Richard J. Meyer has an academic affiliation as follows - University of New Mexico, USA.
Reviews - What do customers think about Ruan Ling-Yu: The goddess of Shanghai?
Masterly performance by Ruan Ling-yu Jun 16, 2008
Since this film is relatively little known, I'll focus on "The Goddess," finally available in this archival DVD with an excellent monograph by Richard J. Meyer on its star. This actress, Ruan Ling-yu, has been the subject of a reverential docudrama, directed by Stanley Kwan and starring Maggie Cheung (1992). While excerpts from Ruan's films are included in that movie, the impression may linger than this is one more cinema legend inflated by tragedy. Pilloried by tabloids in Shanghai, Ruan Ling-yu committed suicide in 1935, when she was only 24. Until recently, her surviving films were inaccessible in the West, and none has received more than elementary restoration. Though they date from our own "talkie" era, these movies are silent, and Ruan's inapt sobriquet, "The Chinese Garbo," may conjure an Asian edition of archaic romance. These impressions vanish, however, in the face of "The Goddess" (1934). In this film alone, Ruan confirms her position as one of the immortals of the screen. "The Goddess" portrays a young streetwalker in Shanghai, devoting her earnings and her love to her son, who in the opening scenes is still an infant. With speaking gestures, Ruan unfolds a psyche that circumstance has cloven, that yearns for integration yet also fears it, as if foreknowing the self-destruction that ensues when this reunion of divided selves is forced upon her.

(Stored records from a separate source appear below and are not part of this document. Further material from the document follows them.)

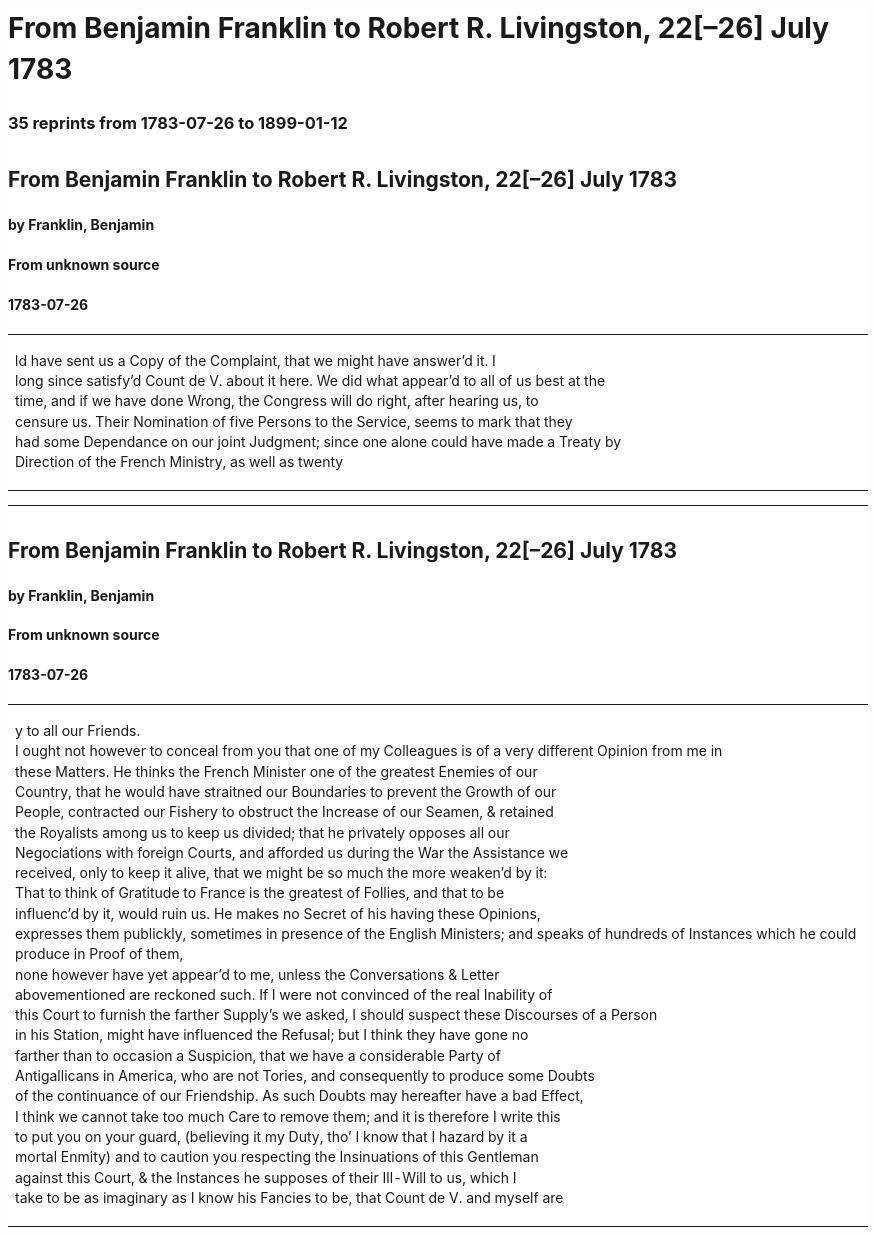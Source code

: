 
# From Benjamin Franklin to Robert R. Livingston, 22[–26] July 1783

### 35 reprints from 1783-07-26 to 1899-01-12

## From Benjamin Franklin to Robert R. Livingston, 22[–26] July 1783

#### by Franklin, Benjamin

#### From unknown source

#### 1783-07-26

<table style="width: 100%;"><tr><td style="width: 50%">

ld have sent us a Copy of the Complaint, that we might have answer’d it. I  
long since satisfy’d Count de V. about it here. We did what appear’d to all of us best at the  
time, and if we have done Wrong, the Congress will do right, after hearing us, to  
censure us. Their Nomination of five Persons to the Service, seems to mark that they  
had some Dependance on our joint Judgment; since one alone could have made a Treaty by  
Direction of the French Ministry, as well as twenty
</td></tr></table>

---

## From Benjamin Franklin to Robert R. Livingston, 22[–26] July 1783

#### by Franklin, Benjamin

#### From unknown source

#### 1783-07-26

<table style="width: 100%;"><tr><td style="width: 50%">

y to all our Friends.  
I ought not however to conceal from you that one of my Colleagues is of a very different Opinion from me in  
these Matters. He thinks the French Minister one of the greatest Enemies of our  
Country, that he would have straitned our Boundaries to prevent the Growth of our  
People, contracted our Fishery to obstruct the Increase of our Seamen, &amp; retained  
the Royalists among us to keep us divided; that he privately opposes all our  
Negociations with foreign Courts, and afforded us during the War the Assistance we  
received, only to keep it alive, that we might be so much the more weaken’d by it:  
That to think of Gratitude to France is the greatest of Follies, and that to be  
influenc’d by it, would ruin us. He makes no Secret of his having these Opinions,  
expresses them publickly, sometimes in presence of the English Ministers; and speaks of hundreds of Instances which he could produce in Proof of them,  
none however have yet appear’d to me, unless the Conversations &amp; Letter  
abovementioned are reckoned such. If I were not convinced of the real Inability of  
this Court to furnish the farther Supply’s we asked, I should suspect these Discourses of a Person  
in his Station, might have influenced the Refusal; but I think they have gone no  
farther than to occasion a Suspicion, that we have a considerable Party of  
Antigallicans in America, who are not Tories, and consequently to produce some Doubts  
of the continuance of our Friendship. As such Doubts may hereafter have a bad Effect,  
I think we cannot take too much Care to remove them; and it is therefore I write this  
to put you on your guard, (believing it my Duty, tho’ I know that I hazard by it a  
mortal Enmity) and to caution you respecting the Insinuations of this Gentleman  
against this Court, &amp; the Instances he supposes of their Ill-Will to us, which I  
take to be as imaginary as I know his Fancies to be, that Count de V. and myself are  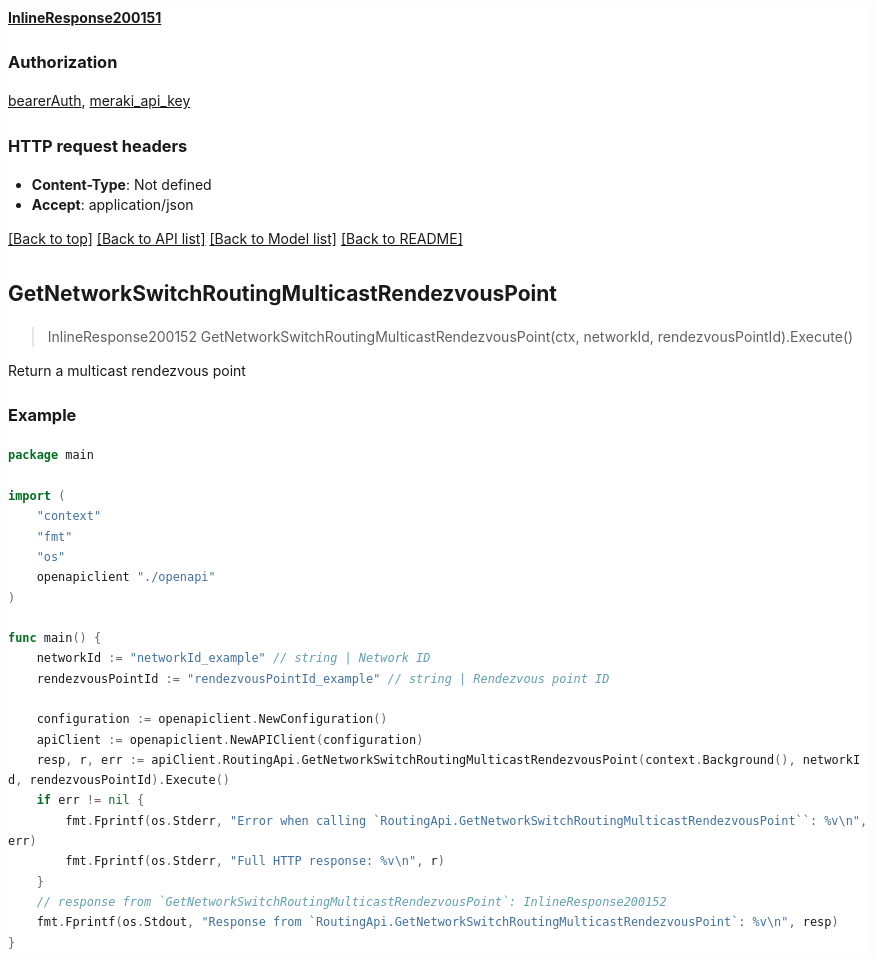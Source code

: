 [**InlineResponse200151**](InlineResponse200151.md)

### Authorization

[bearerAuth](../README.md#bearerAuth), [meraki_api_key](../README.md#meraki_api_key)

### HTTP request headers

- **Content-Type**: Not defined
- **Accept**: application/json

[[Back to top]](#) [[Back to API list]](../README.md#documentation-for-api-endpoints)
[[Back to Model list]](../README.md#documentation-for-models)
[[Back to README]](../README.md)


## GetNetworkSwitchRoutingMulticastRendezvousPoint

> InlineResponse200152 GetNetworkSwitchRoutingMulticastRendezvousPoint(ctx, networkId, rendezvousPointId).Execute()

Return a multicast rendezvous point



### Example

```go
package main

import (
    "context"
    "fmt"
    "os"
    openapiclient "./openapi"
)

func main() {
    networkId := "networkId_example" // string | Network ID
    rendezvousPointId := "rendezvousPointId_example" // string | Rendezvous point ID

    configuration := openapiclient.NewConfiguration()
    apiClient := openapiclient.NewAPIClient(configuration)
    resp, r, err := apiClient.RoutingApi.GetNetworkSwitchRoutingMulticastRendezvousPoint(context.Background(), networkId, rendezvousPointId).Execute()
    if err != nil {
        fmt.Fprintf(os.Stderr, "Error when calling `RoutingApi.GetNetworkSwitchRoutingMulticastRendezvousPoint``: %v\n", err)
        fmt.Fprintf(os.Stderr, "Full HTTP response: %v\n", r)
    }
    // response from `GetNetworkSwitchRoutingMulticastRendezvousPoint`: InlineResponse200152
    fmt.Fprintf(os.Stdout, "Response from `RoutingApi.GetNetworkSwitchRoutingMulticastRendezvousPoint`: %v\n", resp)
}
```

When she absorbs herself in her son, the nameless heroine approaches the rapture of some elusive past: a time of wonder and of dreams. When she recedes from her son - and in flashes of confusion, even when the boy is present, Ruan conveys the anguish of that retreat - she faces a present and a future embodied in her "consort," a hulking parasite addicted to gambling and to a need for this woman more profound than he would dream of conceding. The vivid performance of the actor playing this gigolo reminds us how well Ruan has been supported by her fellow players, especially by the boy cast as her son. Her director is a master of his craft, and the cinematography, reminiscent at times of films by Pabst, Lang, and Chaplin, complements the acting very well. But this is the story of a woman, and that woman has been revealed by Ruan Ling-yu with an immediacy that remains startling. In visible terms, only months before her own suicide, Ruan embraced the credo of the Chinese poet Tu Fu: "If my words aren't startling, death itself is without rest."